# Task:
Write out each line of the listing as it stands, without the images.

# Data to examine:
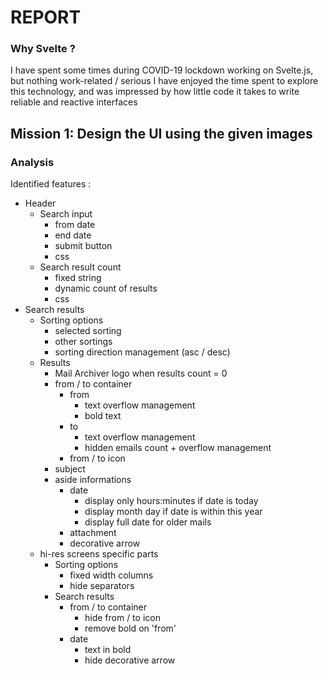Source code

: # REPORT

### Why Svelte ?
I have spent some times during COVID-19 lockdown working on Svelte.js, but nothing work-related / serious
I have enjoyed the time spent to explore this technology, and was impressed by how little code it takes to write reliable and reactive interfaces

## Mission 1: Design the UI using the given images

### Analysis

Identified features : 
* Header 
    * Search input
        * from date
        * end date
        * submit button
        * css
    * Search result count
        * fixed string
        * dynamic count of results
        * css
* Search results
    * Sorting options
        * selected sorting
        * other sortings
        * sorting direction management (asc / desc)
    * Results
        * Mail Archiver logo when results count = 0
        * from / to container
            * from
                * text overflow management
                * bold text
            * to
                * text overflow management
                * hidden emails count + overflow management
            * from / to icon
        * subject
        * aside informations
            * date
                * display only hours:minutes if date is today
                * display month day if date is within this year
                * display full date for older mails
            * attachment
            * decorative arrow
    * hi-res screens specific parts
        * Sorting options
            * fixed width columns
            * hide separators
        * Search results
            * from / to container
                * hide from / to icon
                * remove bold on 'from'
            * date
                * text in bold
                * hide decorative arrow
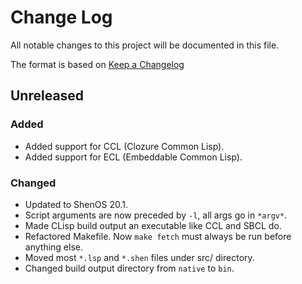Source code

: # Change Log

All notable changes to this project will be documented in this file.

The format is based on [Keep a Changelog](http://keepachangelog.com/)

## Unreleased

### Added
- Added support for CCL (Clozure Common Lisp).
- Added support for ECL (Embeddable Common Lisp).

### Changed
- Updated to ShenOS 20.1.
- Script arguments are now preceded by `-l`, all args go in `*argv*`.
- Made CLisp build output an executable like CCL and SBCL do.
- Refactored Makefile. Now `make fetch` must always be run before anything else.
- Moved most `*.lsp` and `*.shen` files under src/ directory.
- Changed build output directory from `native` to `bin`.
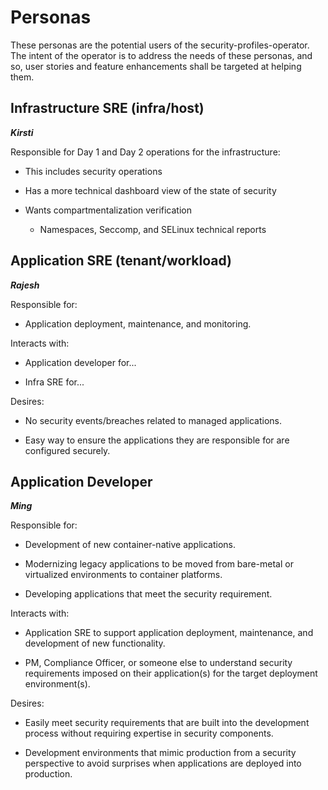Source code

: # Personas

These personas are the potential users of the security-profiles-operator.
The intent of the operator is to address the needs of these personas, and so,
user stories and feature enhancements shall be targeted at helping them.

## Infrastructure SRE  (infra/host)

**_Kirsti_**

Responsible for Day 1 and Day 2 operations for the infrastructure:

* This includes security operations

* Has a more technical dashboard view of the state of security

* Wants compartmentalization verification

  - Namespaces, Seccomp, and SELinux technical reports

## Application SRE  (tenant/workload)

**_Rajesh_**

Responsible for:

* Application deployment, maintenance, and monitoring.

Interacts with:

* Application developer for...

* Infra SRE for... 

Desires:

* No security events/breaches related to managed applications.

* Easy way to ensure the applications they are responsible for are configured securely.

## Application Developer

**_Ming_**

Responsible for:

* Development of new container-native applications.

* Modernizing legacy applications to be moved from bare-metal or virtualized environments to container platforms.

* Developing applications that meet the security requirement.

Interacts with:

* Application SRE to support application deployment, maintenance, and development of new functionality.

* PM, Compliance Officer, or someone else to understand security requirements imposed on their application(s) for the target deployment environment(s).

Desires:

* Easily meet security requirements that are built into the development process without requiring expertise in security components.

* Development environments that mimic production from a security perspective to avoid surprises when applications are deployed into production.

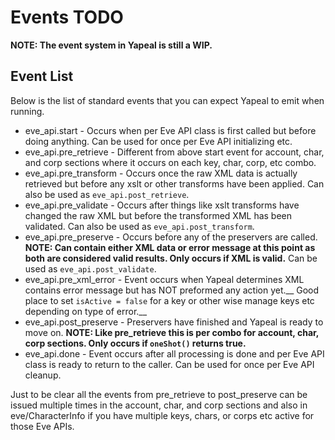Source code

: # Events TODO #

__NOTE: The event system in Yapeal is still a WIP.__

## Event List ##

Below is the list of standard events that you can expect Yapeal to emit when
running.

- eve_api.start - Occurs when per Eve API class is first called but before doing
    anything. Can be used for once per Eve API initializing etc.
- eve_api.pre_retrieve - Different from above start event for account, char, and
    corp sections where it occurs on each key, char, corp, etc combo.
- eve_api.pre_transform - Occurs once the raw XML data is actually retrieved but
    before any xslt or other transforms have been applied. Can also be used as
    `eve_api.post_retrieve`.
- eve_api.pre_validate - Occurs after things like xslt transforms have changed
    the raw XML but before the transformed XML has been validated. Can also be
    used as `eve_api.post_transform`.
- eve_api.pre_preserve - Occurs before any of the preservers are called. __NOTE:
    Can contain either XML data or error message at this point as both are
    considered valid results. Only occurs if XML is valid.__ Can be used as
    `eve_api.post_validate`.
- eve_api.pre_xml_error - Event occurs when Yapeal determines XML contains error
    message but has NOT preformed any action yet.__ Good place to set
    `isActive = false` for a key or other wise manage keys etc depending on type
    of error.__
- eve_api.post_preserve - Preservers have finished and Yapeal is ready to move
    on. __NOTE: Like pre_retrieve this is per combo for account, char, corp
    sections. Only occurs if `oneShot()` returns true.__
- eve_api.done - Event occurs after all processing is done and per Eve API class
    is ready to return to the caller. Can be used for once per Eve API cleanup.

Just to be clear all the events from pre_retrieve to post_preserve can be issued
multiple times in the account, char, and corp sections and also in
eve/CharacterInfo if you have multiple keys, chars, or corps etc active for
those Eve APIs.
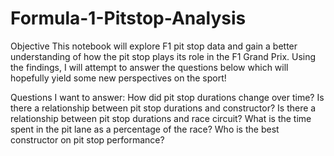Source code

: # Formula-1-Pitstop-Analysis
Objective
This notebook will explore F1 pit stop data and gain a better understanding of how the pit stop plays its role in the F1 Grand Prix. Using the findings, I will attempt to answer the questions below which will hopefully yield some new perspectives on the sport!

Questions I want to answer:
How did pit stop durations change over time?
Is there a relationship between pit stop durations and constructor?
Is there a relationship between pit stop durations and race circuit?
What is the time spent in the pit lane as a percentage of the race?
Who is the best constructor on pit stop performance?
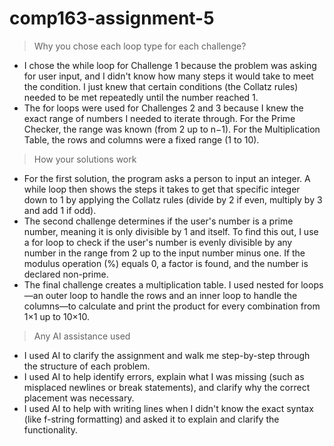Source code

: # comp163-assignment-5

> Why you chose each loop type for each challenge?
- I chose the while loop for Challenge 1 because the problem was asking for user input, and I didn't know how many steps it would take to meet the condition. I just knew that certain conditions (the Collatz rules) needed to be met repeatedly until the number reached 1.
- The for loops were used for Challenges 2 and 3 because I knew the exact range of numbers I needed to iterate through. For the Prime Checker, the range was known (from 2 up to n−1). For the Multiplication Table, the rows and columns were a fixed range (1 to 10).
> How your solutions work
- For the first solution, the program asks a person to input an integer. A while loop then shows the steps it takes to get that specific integer down to 1 by applying the Collatz rules (divide by 2 if even, multiply by 3 and add 1 if odd).
- The second challenge determines if the user's number is a prime number, meaning it is only divisible by 1 and itself. To find this out, I use a for loop to check if the user's number is evenly divisible by any number in the range from 2 up to the input number minus one. If the modulus operation (%) equals 0, a factor is found, and the number is declared non-prime.
- The final challenge creates a multiplication table. I used nested for loops—an outer loop to handle the rows and an inner loop to handle the columns—to calculate and print the product for every combination from 1×1 up to 10×10.
> Any AI assistance used
- I used AI to clarify the assignment and walk me step-by-step through the structure of each problem.
- I used AI to help identify errors, explain what I was missing (such as misplaced newlines or break statements), and clarify why the correct placement was necessary.
- I used AI to help with writing lines when I didn't know the exact syntax (like f-string formatting) and asked it to explain and clarify the functionality.
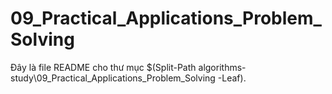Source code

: # 09_Practical_Applications_Problem_Solving

Đây là file README cho thư mục $(Split-Path algorithms-study\09_Practical_Applications_Problem_Solving -Leaf).
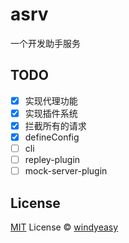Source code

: # asrv

一个开发助手服务

## TODO

- [x] 实现代理功能
- [x] 实现插件系统
- [x] 拦截所有的请求
- [x] defineConfig
- [ ] cli
- [ ] repley-plugin
- [ ] mock-server-plugin

## License

[MIT](./LICENSE) License © [windyeasy](https://github.com/windyeasy)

# The completed task:
Source code

: # REPORT

### Why Svelte ?
I have spent some times during COVID-19 lockdown working on Svelte.js, but nothing work-related / serious
I have enjoyed the time spent to explore this technology, and was impressed by how little code it takes to write reliable and reactive interfaces

## Mission 1: Design the UI using the given images

### Analysis

Identified features : 
* Header 
    * Search input
        * from date
        * end date
        * submit button
        * css
    * Search result count
        * fixed string
        * dynamic count of results
        * css
* Search results
    * Sorting options
        * selected sorting
        * other sortings
        * sorting direction management (asc / desc)
    * Results
        * Mail Archiver logo when results count = 0
        * from / to container
            * from
                * text overflow management
                * bold text
            * to
                * text overflow management
                * hidden emails count + overflow management
            * from / to icon
        * subject
        * aside informations
            * date
                * display only hours:minutes if date is today
                * display month day if date is within this year
                * display full date for older mails
            * attachment
            * decorative arrow
    * hi-res screens specific parts
        * Sorting options
            * fixed width columns
            * hide separators
        * Search results
            * from / to container
                * hide from / to icon
                * remove bold on 'from'
            * date
                * text in bold
                * hide decorative arrow
Source code

: # Change Log

All notable changes to this project will be documented in this file.

The format is based on [Keep a Changelog](http://keepachangelog.com/)

## Unreleased

### Added
- Added support for CCL (Clozure Common Lisp).
- Added support for ECL (Embeddable Common Lisp).

### Changed
- Updated to ShenOS 20.1.
- Script arguments are now preceded by `-l`, all args go in `*argv*`.
- Made CLisp build output an executable like CCL and SBCL do.
- Refactored Makefile. Now `make fetch` must always be run before anything else.
- Moved most `*.lsp` and `*.shen` files under src/ directory.
- Changed build output directory from `native` to `bin`.
Source code

: # Personas

These personas are the potential users of the security-profiles-operator.
The intent of the operator is to address the needs of these personas, and so,
user stories and feature enhancements shall be targeted at helping them.

## Infrastructure SRE  (infra/host)

**_Kirsti_**

Responsible for Day 1 and Day 2 operations for the infrastructure:

* This includes security operations

* Has a more technical dashboard view of the state of security

* Wants compartmentalization verification

  - Namespaces, Seccomp, and SELinux technical reports

## Application SRE  (tenant/workload)

**_Rajesh_**

Responsible for:

* Application deployment, maintenance, and monitoring.

Interacts with:

* Application developer for...

* Infra SRE for... 

Desires:

* No security events/breaches related to managed applications.

* Easy way to ensure the applications they are responsible for are configured securely.

## Application Developer

**_Ming_**

Responsible for:

* Development of new container-native applications.

* Modernizing legacy applications to be moved from bare-metal or virtualized environments to container platforms.

* Developing applications that meet the security requirement.

Interacts with:

* Application SRE to support application deployment, maintenance, and development of new functionality.

* PM, Compliance Officer, or someone else to understand security requirements imposed on their application(s) for the target deployment environment(s).

Desires:

* Easily meet security requirements that are built into the development process without requiring expertise in security components.

* Development environments that mimic production from a security perspective to avoid surprises when applications are deployed into production.

Source code

: # Events TODO #

__NOTE: The event system in Yapeal is still a WIP.__

## Event List ##

Below is the list of standard events that you can expect Yapeal to emit when
running.

- eve_api.start - Occurs when per Eve API class is first called but before doing
    anything. Can be used for once per Eve API initializing etc.
- eve_api.pre_retrieve - Different from above start event for account, char, and
    corp sections where it occurs on each key, char, corp, etc combo.
- eve_api.pre_transform - Occurs once the raw XML data is actually retrieved but
    before any xslt or other transforms have been applied. Can also be used as
    `eve_api.post_retrieve`.
- eve_api.pre_validate - Occurs after things like xslt transforms have changed
    the raw XML but before the transformed XML has been validated. Can also be
    used as `eve_api.post_transform`.
- eve_api.pre_preserve - Occurs before any of the preservers are called. __NOTE:
    Can contain either XML data or error message at this point as both are
    considered valid results. Only occurs if XML is valid.__ Can be used as
    `eve_api.post_validate`.
- eve_api.pre_xml_error - Event occurs when Yapeal determines XML contains error
    message but has NOT preformed any action yet.__ Good place to set
    `isActive = false` for a key or other wise manage keys etc depending on type
    of error.__
- eve_api.post_preserve - Preservers have finished and Yapeal is ready to move
    on. __NOTE: Like pre_retrieve this is per combo for account, char, corp
    sections. Only occurs if `oneShot()` returns true.__
- eve_api.done - Event occurs after all processing is done and per Eve API class
    is ready to return to the caller. Can be used for once per Eve API cleanup.

Just to be clear all the events from pre_retrieve to post_preserve can be issued
multiple times in the account, char, and corp sections and also in
eve/CharacterInfo if you have multiple keys, chars, or corps etc active for
those Eve APIs.
Source code

: # Formula-1-Pitstop-Analysis
Objective
This notebook will explore F1 pit stop data and gain a better understanding of how the pit stop plays its role in the F1 Grand Prix. Using the findings, I will attempt to answer the questions below which will hopefully yield some new perspectives on the sport!

Questions I want to answer:
How did pit stop durations change over time?
Is there a relationship between pit stop durations and constructor?
Is there a relationship between pit stop durations and race circuit?
What is the time spent in the pit lane as a percentage of the race?
Who is the best constructor on pit stop performance?
Source code

: # comp163-assignment-5

> Why you chose each loop type for each challenge?
- I chose the while loop for Challenge 1 because the problem was asking for user input, and I didn't know how many steps it would take to meet the condition. I just knew that certain conditions (the Collatz rules) needed to be met repeatedly until the number reached 1.
- The for loops were used for Challenges 2 and 3 because I knew the exact range of numbers I needed to iterate through. For the Prime Checker, the range was known (from 2 up to n−1). For the Multiplication Table, the rows and columns were a fixed range (1 to 10).
> How your solutions work
- For the first solution, the program asks a person to input an integer. A while loop then shows the steps it takes to get that specific integer down to 1 by applying the Collatz rules (divide by 2 if even, multiply by 3 and add 1 if odd).
- The second challenge determines if the user's number is a prime number, meaning it is only divisible by 1 and itself. To find this out, I use a for loop to check if the user's number is evenly divisible by any number in the range from 2 up to the input number minus one. If the modulus operation (%) equals 0, a factor is found, and the number is declared non-prime.
- The final challenge creates a multiplication table. I used nested for loops—an outer loop to handle the rows and an inner loop to handle the columns—to calculate and print the product for every combination from 1×1 up to 10×10.
> Any AI assistance used
- I used AI to clarify the assignment and walk me step-by-step through the structure of each problem.
- I used AI to help identify errors, explain what I was missing (such as misplaced newlines or break statements), and clarify why the correct placement was necessary.
- I used AI to help with writing lines when I didn't know the exact syntax (like f-string formatting) and asked it to explain and clarify the functionality.
Source code

: # 09_Practical_Applications_Problem_Solving

Đây là file README cho thư mục $(Split-Path algorithms-study\09_Practical_Applications_Problem_Solving -Leaf).
Source code

: # asrv

一个开发助手服务

## TODO

- [x] 实现代理功能
- [x] 实现插件系统
- [x] 拦截所有的请求
- [x] defineConfig
- [ ] cli
- [ ] repley-plugin
- [ ] mock-server-plugin

## License

[MIT](./LICENSE) License © [windyeasy](https://github.com/windyeasy)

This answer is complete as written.